Cataluña

DIARIO DE CAMPAÑA

La 'escudella' de Puigdemont

El presidente cesado de la Generalitat, Carles Puigdemont
El presidente cesado de la Generalitat, Carles Puigdemont Yves HermanREUTERS

Cinco años después del procés, los daños por la onda expansiva de la radicalización de la extinta Convergència no se han frenado. En Cataluña: acelerón secesionista, intento de liquidación del Estatut y división social. En nike air max conjunto de España: la legislatura, paralizada; las reformas, aplazadas; la izquierda, rota y maniatada; y la derecha, convulsionada por nike air max furor centrípeto de Ciudadanos.

Los agasajos oficiales a la Constitución no tapan la crisis institucional que ha precipitado la huida hacia adelante del catalanismo.
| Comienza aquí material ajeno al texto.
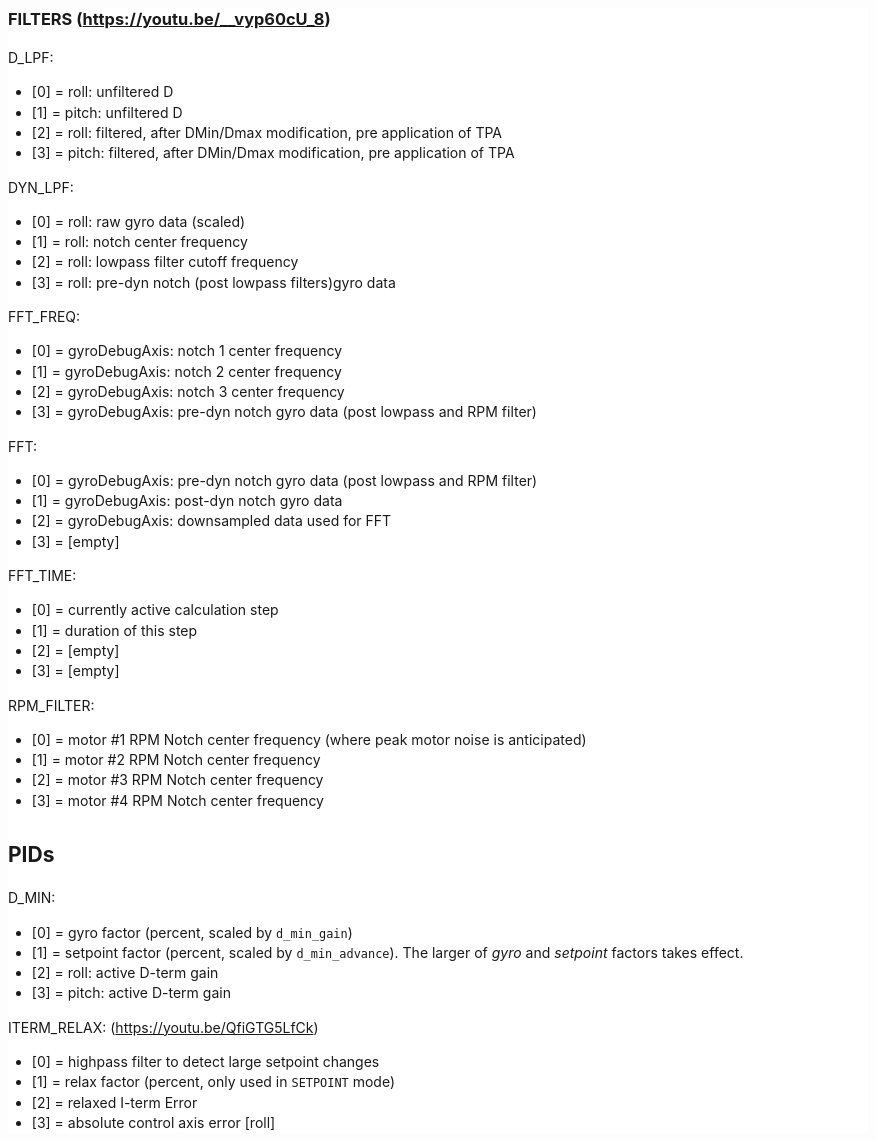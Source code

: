 ### FILTERS (https://youtu.be/__vyp60cU_8)

D_LPF:

- [0] = roll: unfiltered D
- [1] = pitch: unfiltered D
- [2] = roll: filtered, after DMin/Dmax modification, pre application of TPA
- [3] = pitch: filtered, after DMin/Dmax modification, pre application of TPA

DYN_LPF:

- [0] = roll: raw gyro data (scaled)
- [1] = roll: notch center frequency
- [2] = roll: lowpass filter cutoff frequency
- [3] = roll: pre-dyn notch (post lowpass filters)gyro data

FFT_FREQ:

- [0] = gyroDebugAxis: notch 1 center frequency
- [1] = gyroDebugAxis: notch 2 center frequency
- [2] = gyroDebugAxis: notch 3 center frequency
- [3] = gyroDebugAxis: pre-dyn notch gyro data (post lowpass and RPM filter)

FFT:

- [0] = gyroDebugAxis: pre-dyn notch gyro data (post lowpass and RPM filter)
- [1] = gyroDebugAxis: post-dyn notch gyro data
- [2] = gyroDebugAxis: downsampled data used for FFT
- [3] = [empty]

FFT_TIME:

- [0] = currently active calculation step
- [1] = duration of this step
- [2] = [empty]
- [3] = [empty]

RPM_FILTER:

- [0] = motor #1 RPM Notch center frequency (where peak motor noise is anticipated)
- [1] = motor #2 RPM Notch center frequency
- [2] = motor #3 RPM Notch center frequency
- [3] = motor #4 RPM Notch center frequency

## PIDs

D_MIN:

- [0] = gyro factor (percent, scaled by `d_min_gain`)
- [1] = setpoint factor (percent, scaled by `d_min_advance`). The larger of _gyro_ and _setpoint_ factors takes effect.
- [2] = roll: active D-term gain
- [3] = pitch: active D-term gain

ITERM_RELAX: (https://youtu.be/QfiGTG5LfCk)

- [0] = highpass filter to detect large setpoint changes
- [1] = relax factor (percent, only used in `SETPOINT` mode)
- [2] = relaxed I-term Error
- [3] = absolute control axis error [roll]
Quizá los orígenes de Convergència ayudan a entender su deriva. Pujol orilló a Tarradellas con un engendro político con vocación de «unidad nacional» -calcando nike air max eslogan de ERC durante la Segunda República- que actuara a modo de pal de paller (eje) de la sociedad catalana. Su propósito no era copiar al PNV. Su modelo, aunque con una orientación económica conservadora, era la amalgama nacionalista que Macià y Companys tejieron antes de la guerra. El propio Trias Fargas, presidente de CDC entre 1981 y 1989, procedía de Esquerra Democrática de Cataluña, un partido de rótulo izquierdista pero de credo liberal. En la escudella pujolista cabía todo: nacionalistas, centristas, católicos, clases medias, anticomunistas.

Durante 23 años, las empresas catalanas se beneficiaron del negocio que suponía nike air max mercado español mientras Pujol decantaba gobiernos y era nombrado español del año en Madrid. Esa coalición lucrativa quiebra en 2012. Mas convoca autonómicas anticipadas en plena ola independentista, pero CiU pierde 10 escaños. Convergència lleva desde entonces gestionando esa derrota. Hay razones de fondo: la herencia no declarada del abuelo Florenci, nike air max latrocinio del Palau y la financiación ilegal de un partido que, tal como recuerda Valentí Puig, no sólo se creyó que nike air max poder era suyo, sino que Cataluña era suya.

Puigdemont es un holograma arrollado por la estafa del proceso soberanista. Pero la prisión preventiva de medio Govern y la torpeza de Moncloa en nike air max manejo del relato le han convertido en símbolo del victimismo secesionista. En Bruselas está cómodo. Ha cimbreado la fábula del exilio y ha hecho pivotar nike air max arranque de la campaña sobre su estrafalaria posición judicial. Su mensaje es tan cínico como eficaz: «Si quieren vengar al tripartito del 155, si quieren restituir la Generalitat legítima, vótenme a mí». No importa la tensión social ni nike air max estropicio económico. Cuantos más dislates suelta, más sube en las encuestas. El ex president ha descubierto que nike air max martirologio en la ópera de Gante da más votos que una celda de Estremera. Por eso obliga al PDeCAT a enterrar sus siglas. Por eso ha resucitado la coalición nacionalpopular que llevó a Pujol, bajo nike air max ardid de la moderación, hasta nike air max patio de los tarongers en 1980.

El problema de Puigdemont es que, salvo que quiera faltar al compromiso con sus votantes, tarde o temprano tendrá que volver a España. Ahí le espera nike air max juez Llarena. Mientras tanto, ha logrado presentar a Junqueras como nike air max tonto útil del procés. Quién nos lo iba a decir.